Gibt es Bevölkerungsgruppen, die offener und weniger offen für kultiviertes Fleisch sind?

Sehr plakativ dargestellt würde ich sagen: Jüngere sind offener als Ältere, Männer offener als Frauen, Gebildete offener als Ungebildete.

„Angst und Ekel sind Basisemotionen, die sich gegenseitig bedingen; neuartige Lebensmittel werden häufig als eklig empfunden.“

Aus welchen Gründen lehnen Menschen es ab?

Da gibt es zwei Hauptgründe: Der erste ist zusammengefasst unter dem Begriff „Food Neophobia“, also die Angst vor neuartigen Lebensmitteln. Es ist extrem schwierig, neuartige Nahrungsmittel in eine Esskultur einzuführen. Kultiviertes Fleisch ist ein komplett neu kreiertes Lebensmittel und kommt nicht wie Insekten oder Sushi aus einem anderen Kulturkreis. Das macht vielen Menschen einfach Angst, weil sie nicht einschätzen können, wie es hergestellt wird, was es mit ihnen macht oder ob es nachhaltig ist. 

Und der zweite Grund? 

Das ist der Ekel. Angst und Ekel sind Basisemotionen, die sich gegenseitig bedingen; neuartige Lebensmittel werden häufig als eklig empfunden. Labor und Reagenzglas erwecken zudem eher negative Konnotationen. Dann gibt es noch die spezielle Angst vor neuartigen Herstellungsmethoden, die wird besonders bei In-vitro-Fleisch angesprochen. Kaum jemand versteht bisher, wie das genau produziert wird.

Wo sehen Sie die Zielgruppe für das Produkt?

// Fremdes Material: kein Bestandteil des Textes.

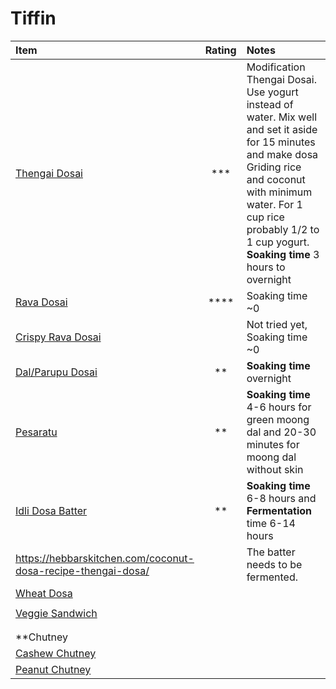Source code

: # Tiffin


| Item                                                                                                                                   | Rating| Notes |
|:---------------------------------------------------------------------------------------------------------------------------------------| :------: | :---- |
| [Thengai Dosai](http://htmlpreview.github.io/?https://github.com/paramraghavan/cookbook/blob/master/tiffin/thengai-dosai.html)         | *** | Modification Thengai Dosai. Use yogurt instead of water. Mix well and set it aside for 15 minutes and make dosa Griding rice and coconut with minimum water. For 1 cup rice probably 1/2 to 1 cup yogurt.  **Soaking time** 3 hours to overnight|
| [Rava Dosai](http://htmlpreview.github.io/?https://github.com/paramraghavan/cookbook/blob/master/tiffin/rava-dosai.html)               | **** | Soaking time ~0|
| [Crispy Rava Dosai](http://htmlpreview.github.io/?https://github.com/paramraghavan/cookbook/blob/master/tiffin/crispy-rava-dosai.html) | | Not tried yet,  Soaking time ~0|  
| [Dal/Parupu Dosai](http://htmlpreview.github.io/?https://github.com/paramraghavan/cookbook/blob/master/tiffin/dal-dosai.html)          | ** | **Soaking time** overnight |
| [Pesaratu](https://github.com/paramraghavan/cookbook/blob/master/tiffin/pesaratu.md)                                                   | ** | **Soaking time** 4-6 hours for green moong dal and 20-30 minutes for moong dal without skin |
| [Idli Dosa Batter](https://github.com/paramraghavan/cookbook/blob/master/tiffin/idli-dosa-batter.md)                                   | ** | **Soaking time** 6-8 hours and **Fermentation** time 6-14 hours |
| https://hebbarskitchen.com/coconut-dosa-recipe-thengai-dosa/                                                                           | | The batter needs to be fermented. |
| [Wheat Dosa ](https://github.com/paramraghavan/cookbook/blob/master/tiffin/wheat_dosa.md)                                      |  |  |
|                                                                                                                                        | |  |
| [Veggie Sandwich](https://github.com/paramraghavan/cookbook/blob/master/tiffin/veggie-sandwich.md)                                     |  | |
|                                                                                                                                        | |  |
|                                                                                                                                        | |  |
| **Chutney                                                                                                                              |||
| [Cashew Chutney](https://github.com/paramraghavan/cookbook/blob/master/tiffin/cashew-chutney.md)                                       |  |  |
| [Peanut Chutney](https://github.com/paramraghavan/cookbook/blob/master/tiffin/peanut-chutney.md)                                       |  |  |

Studien weisen darauf hin, dass kultiviertes Fleisch vor allem Menschen anspricht, die aus eigenem Antrieb ihren konventionellen Fleischkonsum reduzieren wollen oder in moralisch ethischen Konfliktsituationen sind und sich dafür rechtfertigen müssen, dass sie noch Fleisch essen. Der soziale Druck auf Fleischessende von Seiten der Vegetarier*innen und Veganer*innen wird in bestimmten sozialen Kontexten immer höher. In bestimmten Zirkeln ist es mittlerweile fast eine Schande, sich zum Fleischkonsum zu bekennen – ähnlich wie bei Flugreisen. Wer kultiviertes Fleisch isst, kann mit dem besseren Tierwohl argumentieren sowie dem minimalen CO2-Fußabdruck in der Herstellung. Das sind ja für viele die Hauptgründe, kein Fleisch zu essen.

Ließen sich also auch Vegetarier*innen und Veganer*innen mit diesem Argument zu einem Burger aus kultiviertem Fleisch überreden?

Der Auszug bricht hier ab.